A “talent-friendly” atmosphere is made up of approximately 72% nitrogen, 15% oxygen, 5% marijuana, and 8% smoke blown up people’s asses.
That’s funny. I released one tent pole when I saw the banner pic.
Luckily I remembered to reload the page before posting my all-but identical comment.
For some reason I thought Lion’s Gate was the king of terrible films, but that’s a hard roster to argue with. The only thing Jennifer Aniston should be asked to carry nowadays is a GPS tracking device from the Centers for Disease Control.
Eib-who was Flair’s daughter dating? Rashad Evans?
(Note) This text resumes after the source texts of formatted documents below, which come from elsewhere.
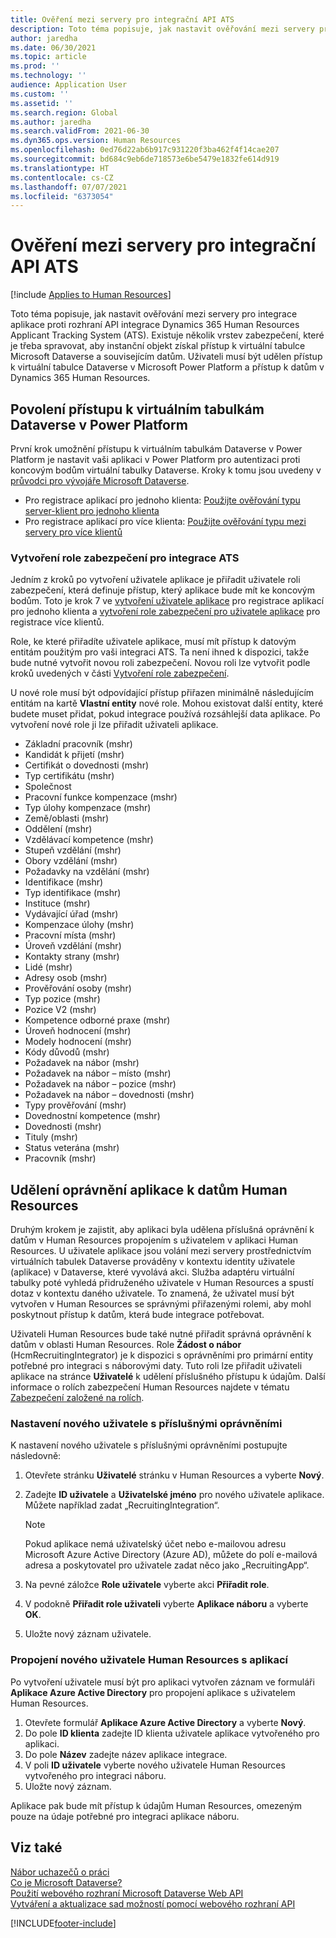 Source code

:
 ```yaml
---
title: Ověření mezi servery pro integrační API ATS
description: Toto téma popisuje, jak nastavit ověřování mezi servery pro integraci proti rozhraní API integrace Dynamics 365 Human Resources Applicant Tracking System (ATS).
author: jaredha
ms.date: 06/30/2021
ms.topic: article
ms.prod: ''
ms.technology: ''
audience: Application User
ms.custom: ''
ms.assetid: ''
ms.search.region: Global
ms.author: jaredha
ms.search.validFrom: 2021-06-30
ms.dyn365.ops.version: Human Resources
ms.openlocfilehash: 0ed76d22ab6b917c931220f3ba462f4f14cae207
ms.sourcegitcommit: bd684c9eb6de718573e6be5479e1832fe614d919
ms.translationtype: HT
ms.contentlocale: cs-CZ
ms.lasthandoff: 07/07/2021
ms.locfileid: "6373054"
---
```

# <a name="server-to-server-authentication-for-the-ats-integration-api"></a>Ověření mezi servery pro integrační API ATS

[!include [Applies to Human Resources](../includes/applies-to-hr.md)]

Toto téma popisuje, jak nastavit ověřování mezi servery pro integrace aplikace proti rozhraní API integrace Dynamics 365 Human Resources Applicant Tracking System (ATS). Existuje několik vrstev zabezpečení, které je třeba spravovat, aby instanční objekt získal přístup k virtuální tabulce Microsoft Dataverse a souvisejícím datům. Uživateli musí být udělen přístup k virtuální tabulce Dataverse v Microsoft Power Platform a přístup k datům v Dynamics 365 Human Resources.

## <a name="enable-access-to-dataverse-virtual-tables-in-power-platform"></a>Povolení přístupu k virtuálním tabulkám Dataverse v Power Platform

První krok umožnění přístupu k virtuálním tabulkám Dataverse v Power Platform je nastavit vaši aplikaci v Power Platform pro autentizaci proti koncovým bodům virtuální tabulky Dataverse. Kroky k tomu jsou uvedeny v [průvodci pro vývojáře Microsoft Dataverse](/powerapps/developer/data-platform).

  - Pro registrace aplikací pro jednoho klienta: [Použijte ověřování typu server-klient pro jednoho klienta](/powerapps/developer/data-platform/use-single-tenant-server-server-authentication)
  - Pro registrace aplikací pro více klienta: [Použijte ověřování typu mezi servery pro více klientů](/powerapps/developer/data-platform/use-multi-tenant-server-server-authentication)

### <a name="creating-a-security-role-for-ats-integrations"></a>Vytvoření role zabezpečení pro integrace ATS

Jedním z kroků po vytvoření uživatele aplikace je přiřadit uživatele roli zabezpečení, která definuje přístup, který aplikace bude mít ke koncovým bodům. Toto je krok 7 ve [vytvoření uživatele aplikace](/powerapps/developer/data-platform/use-single-tenant-server-server-authentication#application-user-creation) pro registrace aplikací pro jednoho klienta a [vytvoření role zabezpečení pro uživatele aplikace](/powerapps/developer/data-platform/use-multi-tenant-server-server-authentication#create-a-security-role-for-the-application-user) pro registrace více klientů. 

Role, ke které přiřadíte uživatele aplikace, musí mít přístup k datovým entitám použitým pro vaši integraci ATS. Ta není ihned k dispozici, takže bude nutné vytvořit novou roli zabezpečení. Novou roli lze vytvořit podle kroků uvedených v části [Vytvoření role zabezpečení](/power-platform/admin/create-edit-security-role#create-a-security-role).

U nové role musí být odpovídající přístup přiřazen minimálně následujícím entitám na kartě **Vlastní entity** nové role. Mohou existovat další entity, které budete muset přidat, pokud integrace používá rozsáhlejší data aplikace. Po vytvoření nové role ji lze přiřadit uživateli aplikace.

  - Základní pracovník (mshr)
  - Kandidát k přijetí (mshr)
  - Certifikát o dovednosti (mshr)
  - Typ certifikátu (mshr)
  - Společnost
  - Pracovní funkce kompenzace (mshr)
  - Typ úlohy kompenzace (mshr)
  - Země/oblasti (mshr)
  - Oddělení (mshr)
  - Vzdělávací kompetence (mshr)
  - Stupeň vzdělání (mshr)
  - Obory vzdělání (mshr)
  - Požadavky na vzdělání (mshr)
  - Identifikace (mshr)
  - Typ identifikace (mshr)
  - Instituce (mshr)
  - Vydávající úřad (mshr)
  - Kompenzace úlohy (mshr)
  - Pracovní místa (mshr)
  - Úroveň vzdělání (mshr)
  - Kontakty strany (mshr)
  - Lidé (mshr)
  - Adresy osob (mshr)
  - Prověřování osoby (mshr)
  - Typ pozice (mshr)
  - Pozice V2 (mshr)
  - Kompetence odborné praxe (mshr)
  - Úroveň hodnocení (mshr)
  - Modely hodnocení (mshr)
  - Kódy důvodů (mshr)
  - Požadavek na nábor (mshr)
  - Požadavek na nábor – místo (mshr)
  - Požadavek na nábor – pozice (mshr)
  - Požadavek na nábor – dovednosti (mshr)
  - Typy prověřování (mshr)
  - Dovednostní kompetence (mshr)
  - Dovednosti (mshr)
  - Tituly (mshr)
  - Status veterána (mshr)
  - Pracovník (mshr)

## <a name="granting-application-permissions-to-human-resources-data"></a>Udělení oprávnění aplikace k datům Human Resources

Druhým krokem je zajistit, aby aplikaci byla udělena příslušná oprávnění k datům v Human Resources propojením s uživatelem v aplikaci Human Resources. U uživatele aplikace jsou volání mezi servery prostřednictvím virtuálních tabulek Dataverse prováděny v kontextu identity uživatele (aplikace) v Dataverse, které vyvolává akci. Služba adaptéru virtuální tabulky poté vyhledá přidruženého uživatele v Human Resources a spustí dotaz v kontextu daného uživatele. To znamená, že uživatel musí být vytvořen v Human Resources se správnými přiřazenými rolemi, aby mohl poskytnout přístup k datům, která bude integrace potřebovat.

Uživateli Human Resources bude také nutné přiřadit správná oprávnění k datům v oblasti Human Resources. Role **Žádost o nábor** (HcmRecruitingIntegrator) je k dispozici s oprávněními pro primární entity potřebné pro integraci s náborovými daty. Tuto roli lze přiřadit uživateli aplikace na stránce **Uživatelé** k udělení příslušného přístupu k údajům. Další informace o rolích zabezpečení Human Resources najdete v tématu [Zabezpečení založené na rolích](/fin-ops-core/dev-itpro/sysadmin/role-based-security).

### <a name="set-up-the-new-user-with-appropriate-permissions"></a>Nastavení nového uživatele s příslušnými oprávněními

K nastavení nového uživatele s příslušnými oprávněními postupujte následovně:

  1. Otevřete stránku **Uživatelé** stránku v Human Resources a vyberte **Nový**.
  2. Zadejte **ID uživatele** a **Uživatelské jméno** pro nového uživatele aplikace. Můžete například zadat „RecruitingIntegration“.

      > [!NOTE]
      > Pokud aplikace nemá uživatelský účet nebo e-mailovou adresu Microsoft Azure Active Directory (Azure AD), můžete do polí e-mailová adresa a poskytovatel pro uživatele zadat něco jako „RecruitingApp“.

  3. Na pevné záložce **Role uživatele** vyberte akci **Přiřadit role**.
  4. V podokně **Přiřadit role uživateli** vyberte **Aplikace náboru** a vyberte **OK**.
  5. Uložte nový záznam uživatele.

### <a name="link-the-new-human-resources-user-to-the-application"></a>Propojení nového uživatele Human Resources s aplikací

Po vytvoření uživatele musí být pro aplikaci vytvořen záznam ve formuláři **Aplikace Azure Active Directory** pro propojení aplikace s uživatelem Human Resources.

  1. Otevřete formulář **Aplikace Azure Active Directory** a vyberte **Nový**.
  2. Do pole **ID klienta** zadejte ID klienta uživatele aplikace vytvořeného pro aplikaci.
  3. Do pole **Název** zadejte název aplikace integrace.
  4. V poli **ID uživatele** vyberte nového uživatele Human Resources vytvořeného pro integraci náboru.
  5. Uložte nový záznam.

Aplikace pak bude mít přístup k údajům Human Resources, omezeným pouze na údaje potřebné pro integraci aplikace náboru.

## <a name="see-also"></a>Viz také

[Nábor uchazečů o práci](hr-personnel-recruit.md)<br>
[Co je Microsoft Dataverse?](/powerapps/maker/data-platform/data-platform-intro)<br>
[Použití webového rozhraní Microsoft Dataverse Web API](/powerapps/developer/data-platform/webapi/overview)<br>
[Vytváření a aktualizace sad možností pomocí webového rozhraní API](/powerapps/developer/data-platform/webapi/create-update-optionsets)<br>

[!INCLUDE[footer-include](../includes/footer-banner.md)]
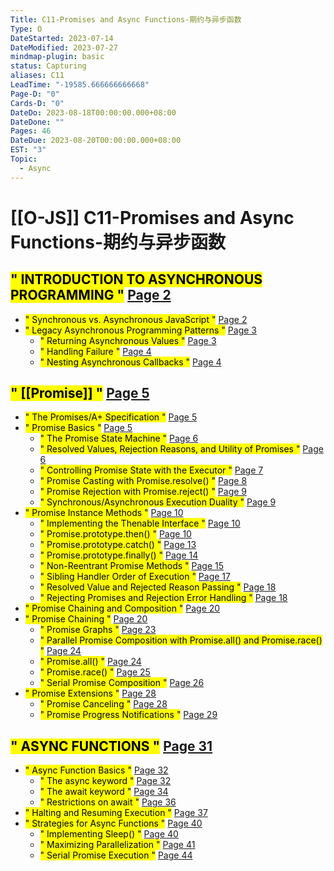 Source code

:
```yaml
---
Title: C11-Promises and Async Functions-期约与异步函数
Type: O
DateStarted: 2023-07-14
DateModified: 2023-07-27
mindmap-plugin: basic
status: Capturing
aliases: C11
LeadTime: "-19585.666666666668"
Page-D: "0"
Cards-D: "0"
DateDo: 2023-08-18T00:00:00.000+08:00
DateDone: ""
Pages: 46
DateDue: 2023-08-20T00:00:00.000+08:00
EST: "3"
Topic:
  - Async
---
```


# [[O-JS]] C11-Promises and Async Functions-期约与异步函数

## <mark class="hltr-gray ">" INTRODUCTION TO ASYNCHRONOUS PROGRAMMING "</mark> [Page 2 ](zotero://open-pdf/library/items/B29JDDKZ?page=2&annotation=87HD5KV8)

- <mark class="hltr-gray ">" Synchronous vs. Asynchronous JavaScript "</mark> [Page 2 ](zotero://open-pdf/library/items/B29JDDKZ?page=2&annotation=T7VZVMG2)
- <mark class="hltr-gray ">" Legacy Asynchronous Programming Patterns "</mark> [Page 3 ](zotero://open-pdf/library/items/B29JDDKZ?page=3&annotation=WVS9RD3K)
  - <mark class="hltr-gray ">" Returning Asynchronous Values "</mark> [Page 3 ](zotero://open-pdf/library/items/B29JDDKZ?page=3&annotation=Y4VPYZ7N)
  - <mark class="hltr-gray ">" Handling Failure "</mark> [Page 4 ](zotero://open-pdf/library/items/B29JDDKZ?page=4&annotation=CX9HK66A)
  - <mark class="hltr-gray ">" Nesting Asynchronous Callbacks "</mark> [Page 4 ](zotero://open-pdf/library/items/B29JDDKZ?page=4&annotation=X4B7RWIM)

## <mark class="hltr-gray ">" [[Promise]] "</mark> [Page 5 ](zotero://open-pdf/library/items/B29JDDKZ?page=5&annotation=Q57QXZ97)

- <mark class="hltr-gray ">" The Promises/A+ Specification "</mark> [Page 5 ](zotero://open-pdf/library/items/B29JDDKZ?page=5&annotation=EDZU3EVS)
- <mark class="hltr-gray ">" Promise Basics "</mark> [Page 5 ](zotero://open-pdf/library/items/B29JDDKZ?page=5&annotation=HLA8W4MX)
  - <mark class="hltr-gray ">" The Promise State Machine "</mark> [Page 6 ](zotero://open-pdf/library/items/B29JDDKZ?page=6&annotation=6884JP5Z)
  - <mark class="hltr-gray ">" Resolved Values, Rejection Reasons, and Utility of Promises "</mark> [Page 6 ](zotero://open-pdf/library/items/B29JDDKZ?page=6&annotation=C3DRZJRP)
  - <mark class="hltr-gray ">" Controlling Promise State with the Executor "</mark> [Page 7 ](zotero://open-pdf/library/items/B29JDDKZ?page=7&annotation=9A8NHZCT)
  - <mark class="hltr-gray ">" Promise Casting with Promise.resolve() "</mark> [Page 8 ](zotero://open-pdf/library/items/B29JDDKZ?page=8&annotation=GD8FLWQK)
  - <mark class="hltr-gray ">" Promise Rejection with Promise.reject() "</mark> [Page 9 ](zotero://open-pdf/library/items/B29JDDKZ?page=9&annotation=DBWFW968)
  - <mark class="hltr-gray ">" Synchronous/Asynchronous Execution Duality "</mark> [Page 9 ](zotero://open-pdf/library/items/B29JDDKZ?page=9&annotation=447XVE92)
- <mark class="hltr-gray ">" Promise Instance Methods "</mark> [Page 10 ](zotero://open-pdf/library/items/B29JDDKZ?page=10&annotation=HXTNRGG6)
  - <mark class="hltr-gray ">" Implementing the Thenable Interface "</mark> [Page 10 ](zotero://open-pdf/library/items/B29JDDKZ?page=10&annotation=H4NJG45W)
  - <mark class="hltr-gray ">" Promise.prototype.then() "</mark> [Page 10 ](zotero://open-pdf/library/items/B29JDDKZ?page=10&annotation=DTZ9MQL4)
  - <mark class="hltr-gray ">" Promise.prototype.catch() "</mark> [Page 13 ](zotero://open-pdf/library/items/B29JDDKZ?page=13&annotation=GHVTXDX6)
  - <mark class="hltr-gray ">" Promise.prototype.finally() "</mark> [Page 14 ](zotero://open-pdf/library/items/B29JDDKZ?page=14&annotation=5ALD8H9A)
  - <mark class="hltr-gray ">" Non-Reentrant Promise Methods "</mark> [Page 15 ](zotero://open-pdf/library/items/B29JDDKZ?page=15&annotation=QE4QWB4D)
  - <mark class="hltr-gray ">" Sibling Handler Order of Execution "</mark> [Page 17 ](zotero://open-pdf/library/items/B29JDDKZ?page=17&annotation=FYLZLTHB)
  - <mark class="hltr-gray ">" Resolved Value and Rejected Reason Passing "</mark> [Page 18 ](zotero://open-pdf/library/items/B29JDDKZ?page=18&annotation=N28GCMRU)
  - <mark class="hltr-gray ">" Rejecting Promises and Rejection Error Handling "</mark> [Page 18 ](zotero://open-pdf/library/items/B29JDDKZ?page=18&annotation=C4CLAQGG)
- <mark class="hltr-gray ">" Promise Chaining and Composition "</mark> [Page 20 ](zotero://open-pdf/library/items/B29JDDKZ?page=20&annotation=UXTNJC4D)
- <mark class="hltr-gray ">" Promise Chaining "</mark> [Page 20 ](zotero://open-pdf/library/items/B29JDDKZ?page=20&annotation=WY3BYPPL)
  - <mark class="hltr-gray ">" Promise Graphs "</mark> [Page 23 ](zotero://open-pdf/library/items/B29JDDKZ?page=23&annotation=9HQT5XY4)
  - <mark class="hltr-gray ">" Parallel Promise Composition with Promise.all() and Promise.race() "</mark> [Page 24 ](zotero://open-pdf/library/items/B29JDDKZ?page=24&annotation=RUVCGTIF)
  - <mark class="hltr-gray ">" Promise.all() "</mark> [Page 24 ](zotero://open-pdf/library/items/B29JDDKZ?page=24&annotation=7BGLDVEI)
  - <mark class="hltr-gray ">" Promise.race() "</mark> [Page 25 ](zotero://open-pdf/library/items/B29JDDKZ?page=25&annotation=ZRRTLAWZ)
  - <mark class="hltr-gray ">" Serial Promise Composition "</mark> [Page 26 ](zotero://open-pdf/library/items/B29JDDKZ?page=26&annotation=ZCHLHRTI)
- <mark class="hltr-gray ">" Promise Extensions "</mark> [Page 28 ](zotero://open-pdf/library/items/B29JDDKZ?page=28&annotation=AY7GLGID)
  - <mark class="hltr-gray ">" Promise Canceling "</mark> [Page 28 ](zotero://open-pdf/library/items/B29JDDKZ?page=28&annotation=W8GCJATM)
  - <mark class="hltr-gray ">" Promise Progress Notifications "</mark> [Page 29 ](zotero://open-pdf/library/items/B29JDDKZ?page=29&annotation=4CK943DM)

## <mark class="hltr-gray ">" ASYNC FUNCTIONS "</mark> [Page 31 ](zotero://open-pdf/library/items/B29JDDKZ?page=31&annotation=6HB8222W)

- <mark class="hltr-gray ">" Async Function Basics "</mark> [Page 32 ](zotero://open-pdf/library/items/B29JDDKZ?page=32&annotation=TBKAZWZK)
  - <mark class="hltr-gray ">" The async keyword "</mark> [Page 32 ](zotero://open-pdf/library/items/B29JDDKZ?page=32&annotation=HW4WUDCD)
  - <mark class="hltr-gray ">" The await keyword "</mark> [Page 34 ](zotero://open-pdf/library/items/B29JDDKZ?page=34&annotation=ZIVFFBDN)
  - <mark class="hltr-gray ">" Restrictions on await "</mark> [Page 36 ](zotero://open-pdf/library/items/B29JDDKZ?page=36&annotation=QFTKCIRI)
- <mark class="hltr-gray ">" Halting and Resuming Execution "</mark> [Page 37 ](zotero://open-pdf/library/items/B29JDDKZ?page=37&annotation=ESTW95CU)
- <mark class="hltr-gray ">" Strategies for Async Functions "</mark> [Page 40 ](zotero://open-pdf/library/items/B29JDDKZ?page=40&annotation=FAZNQ6CU)
  - <mark class="hltr-gray ">" Implementing Sleep() "</mark> [Page 40 ](zotero://open-pdf/library/items/B29JDDKZ?page=40&annotation=LEZPWLU5)
  - <mark class="hltr-gray ">" Maximizing Parallelization "</mark> [Page 41 ](zotero://open-pdf/library/items/B29JDDKZ?page=41&annotation=8FB6HVYA)
  - <mark class="hltr-gray ">" Serial Promise Execution "</mark> [Page 44 ](zotero://open-pdf/library/items/B29JDDKZ?page=44&annotation=FGIZE58Q)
Does anyone have a copy of the banner pic minus the black bar or should i just keep imagining pencil erasers on top of silver dollars?
Thanks to Fox (Megan), Hodey Studios will soon have a release of its own to brag about.
Variety Headline: Box Bux Knox Fox in the Cox.
Kurg to see those pics thou must venture into Turden territory
Kurg - http://www.egotastic.com/entertainment/celebrities/megan-fox/megan-fox-topless-pictures-003562
you’re welcome.
And on Egotastic, you can save the pics.
So I was watching Transformers again for the 6th time last week, and for the first time, I couldn’t come before the first scene with Megan in it. I kept watching, waiting for another scene with her in it, and I shit you not, there are cars that turn into robots in that movie!
Jesus H. Christ on a Popsicle crutch. That headline and banner pic are so fucking misleading, the motherfucking Federal Trade Commission is going to swoop in with a couple of hard, pipe-hittin’ motherfuckers, who’ll go to work on your ass with a pair of pliers and a blow torch.